(Beginning of STORED DATA)
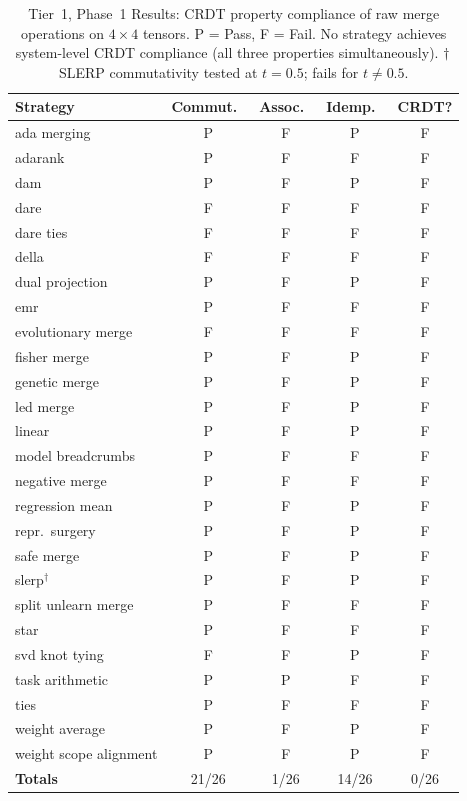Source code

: \documentclass[10pt,letterpaper]{article}
\begin{document}
\begin{table}[t]
\centering
\caption{Tier~1, Phase~1 Results: CRDT property compliance of raw merge operations on $4\times 4$ tensors. P = Pass, F = Fail. No strategy achieves system-level CRDT compliance (all three properties simultaneously). $\dagger$\,SLERP commutativity tested at $t=0.5$; fails for $t \neq 0.5$.}
\label{tab:phase1_controlled}
\small
\begin{tabular}{lcccc}
\toprule
Strategy & Commut.\ & Assoc.\ & Idemp.\ & CRDT?\\
\midrule
ada merging        & P & F & P & F \\
adarank            & P & F & F & F \\
dam                & P & F & P & F \\
dare               & F & F & F & F \\
dare ties          & F & F & F & F \\
della              & F & F & F & F \\
dual projection    & P & F & P & F \\
emr                & P & F & F & F \\
evolutionary merge & F & F & F & F \\
fisher merge       & P & F & P & F \\
genetic merge      & P & F & P & F \\
led merge          & P & F & P & F \\
linear             & P & F & P & F \\
model breadcrumbs  & P & F & F & F \\
negative merge     & P & F & F & F \\
regression mean    & P & F & P & F \\
repr.\ surgery & P & F & P & F \\
safe merge         & P & F & P & F \\
slerp$^{\dagger}$  & P & F & P & F \\
split unlearn merge & P & F & F & F \\
star               & P & F & F & F \\
svd knot tying     & F & F & P & F \\
task arithmetic    & P & P & F & F \\
ties               & P & F & F & F \\
weight average     & P & F & P & F \\
weight scope alignment & P & F & P & F \\
\midrule
\textbf{Totals}    & 21/26 & 1/26 & 14/26 & 0/26 \\
\bottomrule
\end{tabular}
\end{table}
\end{document}
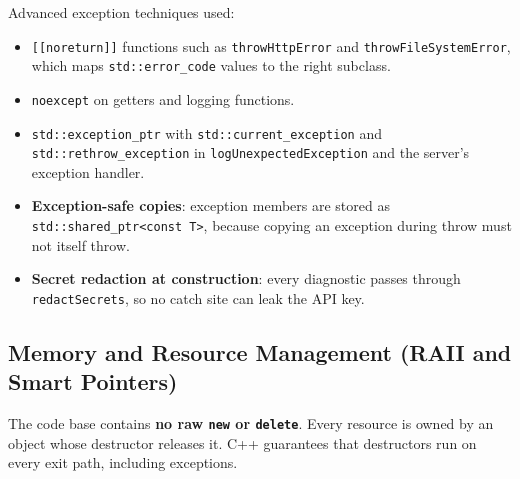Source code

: \documentclass[12pt,a4paper,oneside]{book}
\begin{document}
Advanced exception techniques used:
\begin{itemize}
  \item \texttt{[[noreturn]]} functions such as \texttt{throwHttpError} and
    \texttt{throwFileSystemError}, which maps \texttt{std::\allowbreak{}error\_code}
    values to the right subclass.
  \item \texttt{noexcept} on getters and logging functions.
  \item \texttt{std::\allowbreak{}exception\_ptr} with \texttt{std::\allowbreak{}current\_exception} and
    \texttt{std::\allowbreak{}rethrow\_exception} in \texttt{logUnexpectedException} and
    the server's exception handler.
  \item \textbf{Exception-safe copies}: exception members are stored as
    \texttt{std::\allowbreak{}shared\_ptr<const T>}, because copying an exception during
    throw must not itself throw.
  \item \textbf{Secret redaction at construction}: every diagnostic passes
    through \texttt{redactSecrets}, so no catch site can leak the API key.
\end{itemize}

\renewcommand{\floatpagefraction}{0.8}
\subsection{Memory and Resource Management (RAII and Smart Pointers)}

The code base contains \textbf{no raw \texttt{new} or \texttt{delete}}. Every
resource is owned by an object whose destructor releases it. C++ guarantees
that destructors run on every exit path, including exceptions.
\end{document}

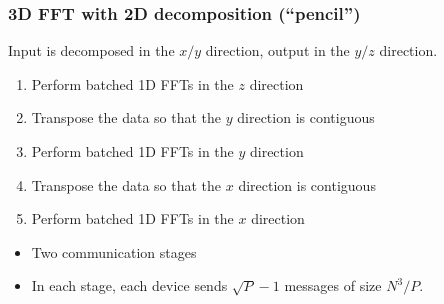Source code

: \documentclass[10pt,aspectratio=169]{beamer}
\begin{document}
\begin{frame}[fragile]
  \frametitle{3D FFT with 2D decomposition (``pencil'')}
  
  Input is decomposed in the $x/y$ direction, output in the $y/z$ direction.

 
  \medskip
  
  \begin{enumerate}
  \item Perform batched 1D FFTs in the $z$ direction
  \item Transpose the data so that the $y$ direction is contiguous
  \item Perform batched 1D FFTs in the $y$ direction
  \item Transpose the data so that the $x$ direction is contiguous
  \item Perform batched 1D FFTs in the $x$ direction
  \end{enumerate}

  \medskip

  \begin{itemize}
  \item Two communication stages
  \item In each stage, each device sends $\sqrt{P}-1$ messages of size $N^3/P$.
  \end{itemize}
      
\end{frame}
\end{document}
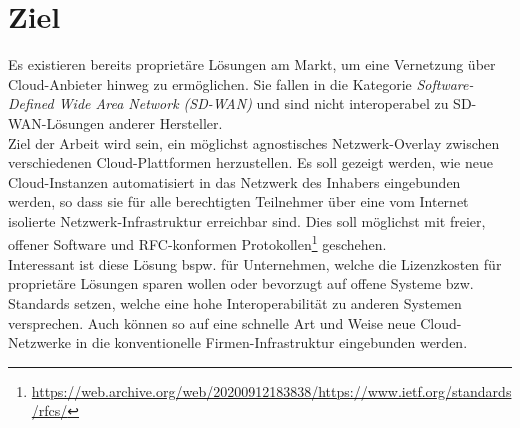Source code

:\section{Ziel}

Es existieren bereits proprietäre Lösungen am Markt, um eine Vernetzung über Cloud-Anbieter hinweg zu ermöglichen. Sie fallen in die Kategorie \textit{Software-Defined Wide Area Network (SD-WAN)} und sind nicht interoperabel zu SD-WAN-Lösungen anderer Hersteller.\\
Ziel der Arbeit wird sein, ein möglichst agnostisches Netzwerk-Overlay zwischen verschiedenen Cloud-Plattformen herzustellen. Es soll gezeigt werden, wie neue Cloud-Instanzen automatisiert in das Netzwerk des Inhabers eingebunden werden, so dass sie für alle berechtigten Teilnehmer über eine vom Internet isolierte Netzwerk-Infrastruktur erreichbar sind. Dies soll möglichst mit freier, offener Software und RFC-konformen Protokollen\footnote{\url{https://web.archive.org/web/20200912183838/https://www.ietf.org/standards/rfcs/}} geschehen.\\
Interessant ist diese Lösung bspw. für Unternehmen, welche die Lizenzkosten für proprietäre Lösungen sparen wollen oder bevorzugt auf offene Systeme bzw. Standards setzen, welche eine hohe Interoperabilität zu anderen Systemen versprechen. Auch können so auf eine schnelle Art und Weise neue Cloud-Netzwerke in die konventionelle Firmen-Infrastruktur eingebunden werden.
(End of STORED DATA)
*AIM OF THE EXERCISE*
Please set down every record above exactly as it appears, leaving out the pictures.

*WRITTEN SOLUTION*
Source code

: \documentclass[10pt,letterpaper]{article}
\begin{document}
\begin{table}[t]
\centering
\caption{Tier~1, Phase~1 Results: CRDT property compliance of raw merge operations on $4\times 4$ tensors. P = Pass, F = Fail. No strategy achieves system-level CRDT compliance (all three properties simultaneously). $\dagger$\,SLERP commutativity tested at $t=0.5$; fails for $t \neq 0.5$.}
\label{tab:phase1_controlled}
\small
\begin{tabular}{lcccc}
\toprule
Strategy & Commut.\ & Assoc.\ & Idemp.\ & CRDT?\\
\midrule
ada merging        & P & F & P & F \\
adarank            & P & F & F & F \\
dam                & P & F & P & F \\
dare               & F & F & F & F \\
dare ties          & F & F & F & F \\
della              & F & F & F & F \\
dual projection    & P & F & P & F \\
emr                & P & F & F & F \\
evolutionary merge & F & F & F & F \\
fisher merge       & P & F & P & F \\
genetic merge      & P & F & P & F \\
led merge          & P & F & P & F \\
linear             & P & F & P & F \\
model breadcrumbs  & P & F & F & F \\
negative merge     & P & F & F & F \\
regression mean    & P & F & P & F \\
repr.\ surgery & P & F & P & F \\
safe merge         & P & F & P & F \\
slerp$^{\dagger}$  & P & F & P & F \\
split unlearn merge & P & F & F & F \\
star               & P & F & F & F \\
svd knot tying     & F & F & P & F \\
task arithmetic    & P & P & F & F \\
ties               & P & F & F & F \\
weight average     & P & F & P & F \\
weight scope alignment & P & F & P & F \\
\midrule
\textbf{Totals}    & 21/26 & 1/26 & 14/26 & 0/26 \\
\bottomrule
\end{tabular}
\end{table}
\end{document}
Source code

: \documentclass[12pt,a4paper,oneside]{book}
\begin{document}
Advanced exception techniques used:
\begin{itemize}
  \item \texttt{[[noreturn]]} functions such as \texttt{throwHttpError} and
    \texttt{throwFileSystemError}, which maps \texttt{std::\allowbreak{}error\_code}
    values to the right subclass.
  \item \texttt{noexcept} on getters and logging functions.
  \item \texttt{std::\allowbreak{}exception\_ptr} with \texttt{std::\allowbreak{}current\_exception} and
    \texttt{std::\allowbreak{}rethrow\_exception} in \texttt{logUnexpectedException} and
    the server's exception handler.
  \item \textbf{Exception-safe copies}: exception members are stored as
    \texttt{std::\allowbreak{}shared\_ptr<const T>}, because copying an exception during
    throw must not itself throw.
  \item \textbf{Secret redaction at construction}: every diagnostic passes
    through \texttt{redactSecrets}, so no catch site can leak the API key.
\end{itemize}

\renewcommand{\floatpagefraction}{0.8}
\subsection{Memory and Resource Management (RAII and Smart Pointers)}

The code base contains \textbf{no raw \texttt{new} or \texttt{delete}}. Every
resource is owned by an object whose destructor releases it. C++ guarantees
that destructors run on every exit path, including exceptions.
\end{document}

Source code

: \documentclass[10pt,aspectratio=169]{beamer}
\begin{document}
\begin{frame}[fragile]
  \frametitle{3D FFT with 2D decomposition (``pencil'')}
  
  Input is decomposed in the $x/y$ direction, output in the $y/z$ direction.

 
  \medskip
  
  \begin{enumerate}
  \item Perform batched 1D FFTs in the $z$ direction
  \item Transpose the data so that the $y$ direction is contiguous
  \item Perform batched 1D FFTs in the $y$ direction
  \item Transpose the data so that the $x$ direction is contiguous
  \item Perform batched 1D FFTs in the $x$ direction
  \end{enumerate}

  \medskip

  \begin{itemize}
  \item Two communication stages
  \item In each stage, each device sends $\sqrt{P}-1$ messages of size $N^3/P$.
  \end{itemize}
      
\end{frame}
\end{document}
Source code

:\section{Ziel}

Es existieren bereits proprietäre Lösungen am Markt, um eine Vernetzung über Cloud-Anbieter hinweg zu ermöglichen. Sie fallen in die Kategorie \textit{Software-Defined Wide Area Network (SD-WAN)} und sind nicht interoperabel zu SD-WAN-Lösungen anderer Hersteller.\\
Ziel der Arbeit wird sein, ein möglichst agnostisches Netzwerk-Overlay zwischen verschiedenen Cloud-Plattformen herzustellen. Es soll gezeigt werden, wie neue Cloud-Instanzen automatisiert in das Netzwerk des Inhabers eingebunden werden, so dass sie für alle berechtigten Teilnehmer über eine vom Internet isolierte Netzwerk-Infrastruktur erreichbar sind. Dies soll möglichst mit freier, offener Software und RFC-konformen Protokollen\footnote{\url{https://web.archive.org/web/20200912183838/https://www.ietf.org/standards/rfcs/}} geschehen.\\
Interessant ist diese Lösung bspw. für Unternehmen, welche die Lizenzkosten für proprietäre Lösungen sparen wollen oder bevorzugt auf offene Systeme bzw. Standards setzen, welche eine hohe Interoperabilität zu anderen Systemen versprechen. Auch können so auf eine schnelle Art und Weise neue Cloud-Netzwerke in die konventionelle Firmen-Infrastruktur eingebunden werden.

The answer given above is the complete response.